◆ **PROBLEM TO WORK ON**:
Among the entries below, please show each line that carries the word "execute".

RECORDS TO USE below:

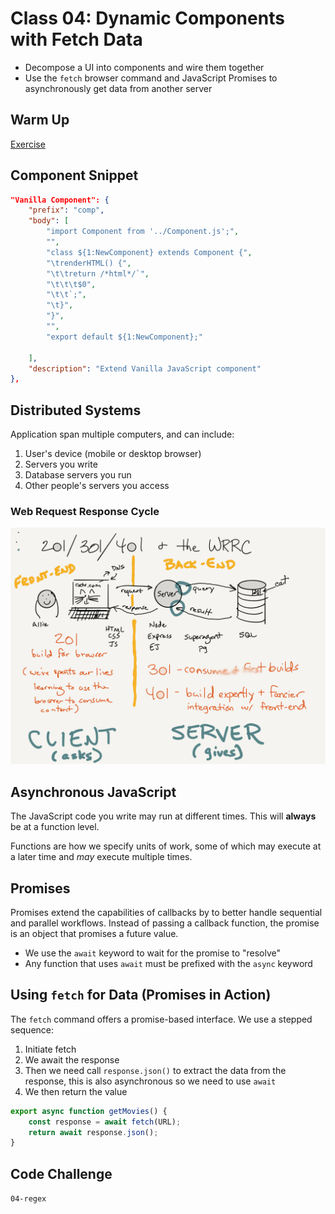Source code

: Class 04: Dynamic Components with Fetch Data
===

- Decompose a UI into components and wire them together
- Use the `fetch` browser command and JavaScript Promises to asynchronously get data from another server

## Warm Up

[Exercise](./warm-up.md)

## Component Snippet

```json
"Vanilla Component": {
    "prefix": "comp",
    "body": [
        "import Component from '../Component.js';",
        "",
        "class ${1:NewComponent} extends Component {",
        "\trenderHTML() {",
        "\t\treturn /*html*/`",
        "\t\t\t$0",
        "\t\t`;",
        "\t}",
        "}",
        "",
        "export default ${1:NewComponent};"
        
    ],
    "description": "Extend Vanilla JavaScript component"
},
```
## Distributed Systems

Application span multiple computers, and can include:

1. User's device (mobile or desktop browser)
1. Servers you write
1. Database servers you run
1. Other people's servers you access

### Web Request Response Cycle

![WRRC](./simple-wrrc.png)

## Asynchronous JavaScript

The JavaScript code you write may run at different times. This will
**always** be at a function level.

Functions are how we specify units of work, some of which may execute at
a later time and _may_ execute multiple times.

## Promises

Promises extend the capabilities of callbacks by to better handle
sequential and parallel workflows. Instead of passing a callback
function, the promise is an object that promises a future value.

* We use the `await` keyword to wait for the promise to "resolve"
* Any function that uses `await` must be prefixed with the `async` keyword


## Using `fetch` for Data (Promises in Action)

The `fetch` command offers a promise-based interface. We use a stepped
sequence:

1. Initiate fetch
1. We await the response
1. Then we need call `response.json()` to extract the data from the response, this is also asynchronous so we need to use `await`
1. We then return the value

```js
export async function getMovies() {  
    const response = await fetch(URL);
    return await response.json();
}
```

## Code Challenge

`04-regex`

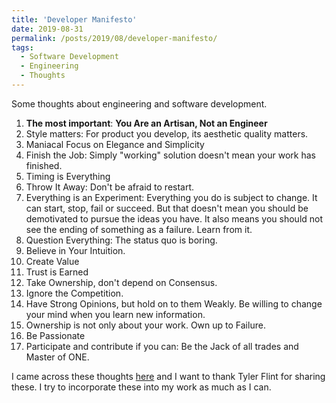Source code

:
 ```yaml
---
title: 'Developer Manifesto'
date: 2019-08-31
permalink: /posts/2019/08/developer-manifesto/
tags:
  - Software Development
  - Engineering
  - Thoughts
---
```


Some thoughts about engineering and software development.

1. **The most important**: **You Are an Artisan, Not an Engineer**
2. Style matters: For product you develop, its aesthetic quality matters.
3. Maniacal Focus on Elegance and Simplicity
4. Finish the Job: Simply "working" solution doesn't mean your work has finished.
5. Timing is Everything
6. Throw It Away: Don't be afraid to restart.
7. Everything is an Experiment: Everything you do is subject to change. It can start, stop, fail or succeed. But that doesn't mean you should be demotivated to pursue the ideas you have. It also means you should not see the ending of something as a failure. Learn from it.
8. Question Everything: The status quo is boring.
9. Believe in Your Intuition.
10. Create Value
11. Trust is Earned
12. Take Ownership, don't depend on Consensus.
13. Ignore the Competition.
14. Have Strong Opinions, but hold on to them Weakly. Be willing to change your mind when you learn new information.
15. Ownership is not only about your work. Own up to Failure.
16. Be Passionate
17. Participate and contribute if you can: Be the Jack of all trades and Master of ONE.

I came across these thoughts [here](https://content.nanobox.io/the-developer-manifesto/#ampshare=https://content.nanobox.io/the-developer-manifesto/) and I want to thank Tyler Flint for sharing these. I try to incorporate these into my work as much as I can.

End of RECORDS TO USE.

◆ **SOLUTION TO THE EXERCISE**:
Functions are how we specify units of work, some of which may execute at
a later time and _may_ execute multiple times.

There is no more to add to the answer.